Yesterday, I did what I hope will be my last MRIs. I did brain and C-spine (neck) MRIs, back-to-back on a GE Magnetic Resonance Imaging (1.5 Tesla strength) machine. MRIs are particularly tough for me, not only because I am a bit claustrophobic. Each one takes about 20-30 minutes, during which you must lay flat on your back, totally motionless. They put a hard shield over your face, which locks your head into position (for upper body scans), then the table slides you head-first into the tube. Most people don't have a problem with this.
You have a button in you hand that you can use to abort the scan for whatever reason, but it does take about ten seconds for you to be ejected from the tube, plus another few seconds for the technician to remove the head shield. I needed to do this once yesterday to allow me to sit up and reset shoulder pain. I'm often required to adjust my head/neck position in order to alleviate pain.
These last MRIs will become a benchmark of my brain and spinal cord for my six-month, post treatment, milestone. Although they will be used to compare with my previous MRIs from nine months ago, it will likely be too soon to notice any improvement in MS lesion; that may take another year. The consensus in the post-HSCT, Facebook support group is that doing future MRIs is a waste of money. (As an MS patient, typically, I would be getting two sets per year at $4500 per set.)

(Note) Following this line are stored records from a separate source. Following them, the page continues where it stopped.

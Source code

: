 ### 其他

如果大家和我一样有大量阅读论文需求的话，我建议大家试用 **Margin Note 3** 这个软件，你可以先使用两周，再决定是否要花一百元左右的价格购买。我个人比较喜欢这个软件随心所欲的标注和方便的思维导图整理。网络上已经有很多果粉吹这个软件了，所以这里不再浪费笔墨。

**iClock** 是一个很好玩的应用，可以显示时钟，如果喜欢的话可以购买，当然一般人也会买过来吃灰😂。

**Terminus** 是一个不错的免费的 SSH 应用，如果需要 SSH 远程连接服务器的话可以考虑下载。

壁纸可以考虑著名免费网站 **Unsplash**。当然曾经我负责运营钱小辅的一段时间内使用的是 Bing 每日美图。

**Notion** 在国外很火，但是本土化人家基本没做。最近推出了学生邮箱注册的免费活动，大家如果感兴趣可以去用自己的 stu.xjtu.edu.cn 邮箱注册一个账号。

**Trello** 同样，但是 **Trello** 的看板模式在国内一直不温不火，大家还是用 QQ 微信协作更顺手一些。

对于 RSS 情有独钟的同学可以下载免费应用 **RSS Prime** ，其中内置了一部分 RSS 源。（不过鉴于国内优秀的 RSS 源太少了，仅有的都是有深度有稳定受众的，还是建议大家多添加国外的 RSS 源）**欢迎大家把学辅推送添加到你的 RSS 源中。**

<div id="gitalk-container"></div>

In addition to the use for MS purposes, my pain specialist Neurologist, Dr. Agnew, has requested to see my C-spine MRI to examine it for any "mechanical" problems which may be contributing to shoulder pain. He suspects that a nerve root might be being impinged. I think this would actually be a good thing as it would offer additional ways to address the pain. I hope to see him this week or next.
I am not a doctor. I am a scientist (engineer) who has had MS since March 2013.